Этот вечер мы провели чудесно, и я ловила себя на мысли, что мне так хорошо, что, кажется, ничего лучшего уже просто не может быть.

Уходя в тот вечер, Макс обнял меня и проронил:

— Пока я рядом, ты не должна ничего бояться.

Я так и не поняла, что он имел в виду, но на все вопросы любимый отвечал загадочно: «Потом расскажу. Это долго».

Настаивать было бесполезно, и я перестала, но в душе гнездились сомнения. Так ли всё хорошо, как мне хочется думать?

Ведь когда-то я с Вадимом тоже очутилась в сказке, о которой раньше и не мечтала. Принц был женат, но я не хотела на него давить, ведь этот прискорбный факт не мешал мне быть отчаянно счастливой и удовлетворённой во всех смыслах женщиной.

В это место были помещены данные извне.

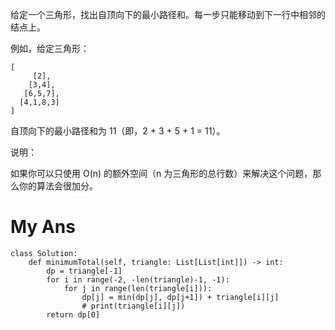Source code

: 给定一个三角形，找出自顶向下的最小路径和。每一步只能移动到下一行中相邻的结点上。

例如，给定三角形：
```
[
     [2],
    [3,4],
   [6,5,7],
  [4,1,8,3]
]
```
自顶向下的最小路径和为 11（即，2 + 3 + 5 + 1 = 11）。

说明：

如果你可以只使用 O(n) 的额外空间（n 为三角形的总行数）来解决这个问题，那么你的算法会很加分。

# My Ans
```
class Solution:
    def minimumTotal(self, triangle: List[List[int]]) -> int:
        dp = triangle[-1]
        for i in range(-2, -len(triangle)-1, -1):
            for j in range(len(triangle[i])):
                dp[j] = min(dp[j], dp[j+1]) + triangle[i][j]
                # print(triangle[i][j])
        return dp[0]
```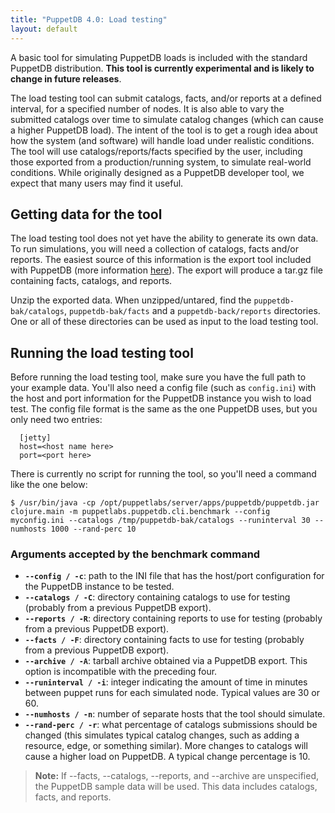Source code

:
 ```yaml
---
title: "PuppetDB 4.0: Load testing"
layout: default
---
```


[export]: ./anonymization.html

A basic tool for simulating PuppetDB loads is included with the standard
PuppetDB distribution. **This tool is currently experimental
and is likely to change in future releases**.

The load testing tool can submit catalogs, facts, and/or reports at a defined interval, for a
specified number of nodes. It is also able to vary the submitted
catalogs over time to simulate catalog changes (which can cause a higher
PuppetDB load). The intent of the tool is to get a rough idea about
how the system (and software) will handle load under realistic
conditions. The tool will use catalogs/reports/facts specified by the user,
including those exported from a production/running system, to simulate
real-world conditions. While originally designed as a PuppetDB developer tool, we expect that many users may find it useful. 

Getting data for the tool
-----

The load testing tool does not yet have the ability to generate its own data.
To run simulations, you will need a collection of catalogs, facts
and/or reports. The easiest source of this information is the export tool included with PuppetDB (more information [here][export]). The export will produce a tar.gz file containing facts, catalogs, and reports. 

Unzip the exported data. When unzipped/untared, find the `puppetdb-bak/catalogs`,
`puppetdb-bak/facts` and a `puppetdb-back/reports` directories. One or all of
these directories can be used as input to the load testing tool.

Running the load testing tool
-----

Before running the load testing tool, make sure you have the full path to
your example data. You'll also need a config file (such as
`config.ini`) with the host and port information for the PuppetDB
instance you wish to load test. The config file format is the
same as the one PuppetDB uses, but you only need two entries:

      [jetty]
      host=<host name here>
      port=<port here>

There is currently no script for running the tool, so you'll need a
command like the one below:

    $ /usr/bin/java -cp /opt/puppetlabs/server/apps/puppetdb/puppetdb.jar clojure.main -m puppetlabs.puppetdb.cli.benchmark --config myconfig.ini --catalogs /tmp/puppetdb-bak/catalogs --runinterval 30 --numhosts 1000 --rand-perc 10


### Arguments accepted by the benchmark command

- **`--config / -c`**: path to the INI file that has the host/port configuration for the PuppetDB instance to be tested.
- **`--catalogs / -C`**: directory containing catalogs to use for testing (probably from a previous PuppetDB export).
- **`--reports / -R`**: directory containing reports to use for testing (probably from a previous PuppetDB export).
- **`--facts / -F`**: directory containing facts to use for testing (probably from a previous PuppetDB export).
- **`--archive / -A`**: tarball archive obtained via a PuppetDB export. This option is incompatible with the preceding four.
- **`--runinterval / -i`**: integer indicating the amount of time in minutes between puppet runs for each simulated node. Typical values are 30 or 60. 
- **`--numhosts / -n`**: number of separate hosts that the tool should simulate.
- **`--rand-perc / -r`**: what percentage of catalogs submissions should be changed (this simulates typical catalog changes, such as adding a resource, edge, or something similar). More changes to catalogs will cause a higher load on PuppetDB. A typical change percentage is 10.

>**Note:** If --facts, --catalogs, --reports, and --archive are unspecified, the PuppetDB sample data will be used. This data includes catalogs, facts, and reports.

Я и подумать не могла, что общий ребёнок может развести нас по разные стороны жизни. Хотя всё равно благодарна бывшему за Лису. Не будь её, я бы никогда не узнала, какой он на самом деле. Равнодушный сибарит, любящий только себя и комфорт.

Никто не просил алиментов, даже на общении не настаивал. Но Вадим с маниакальным упорством человека, на комфорт которого посягают, решил уговорить меня на предательство крохотного человечка, которого я так ждала.

Так что сюрпризов я не любила, но Макс ушёл, так и не сказав, в чём дело.

Но на следующий день, когда мы встретились снова, потребовала ясности. Вместо этого Макс потащил меня в постель. Наверное потому что в этой плоскости между нами точно не было недопонимания и недомолвок.

И снова я ощущала себя глиной под его руками, рекой, пущенной по заданному руслу, всем, кем и чем угодно, только не игрушкой, что используют по прямому женскому назначению.

— Ты никуда не денешься, слышишь? — то ли спрашивал, то ли утверждал Макс, приблизив моё лицо к своему так, что я видела собственное отражение в его зрачках.

— Никуда, — шептала я снова и снова.

А потом мы просто трахались и не могли насытиться друг другом, будто не виделись вечность. Всё-таки я конченная фетишистка, но его член сводил меня с ума, делая безвольной, покорной и угодливой шлюхой, о чем ни он, ни я не жалели.

Обещая удовольствия, Макс легко мог поставить меня на колени, и я сама с превеликой радостью начинала отсасывать у него, время от времени, ловя замутнённый взгляд любовника.

Обычно после оральных ласк, он разворачивал меня спиной и драл так интенсивно, что к тому моменту, когда мужчина кончал, я уже успевала охрипнуть и покрыться липким потом.

Так было и на этот раз. Мы повалились на постель, в которой предпочитали только спать или отдыхать после очередного безумного соития, и Макс долго обнимал меня, не позволяя отлучиться в душ.

В такие моменты я шутила, что похожа на священный сосуд, сохраняющий мужское семя и не позволяющий себе разбрызгать его, не дав настояться, будто это драгоценное вино. Он только смеялся и говорил, что надо же такое придумать.

Макс был мой первый мужчина, который любил ласки после секса, а не только до или во время.

И всё же тревога, поселившаяся в душе, не забылась даже теперь.

Выскользнув, наконец, из кольца его рук и приведя себя в порядок, я налила на кухне чайник и вернулась к разговору.

— Почему ты сказал вчера, что я не должна ничего бояться? — вопрос был задан как бы в шутку, но руки, разливающие кипяток по чашкам, дрожали. Наверное, от усталости.

Макс уже переоделся в белоснежную футболку, обтягивающую накаченный торс, и джинсы и сел за стол напротив. Я же осталась в лёгком халатике, наброшенном на обнажённое, разгорячённое сексом и горячим душем тело.

— Я хочу поговорить с тобой, — начал он, вертя в руках пустую чашку: — Но не знаю, как лучше всё рассказать. И начать с чего, не знаю.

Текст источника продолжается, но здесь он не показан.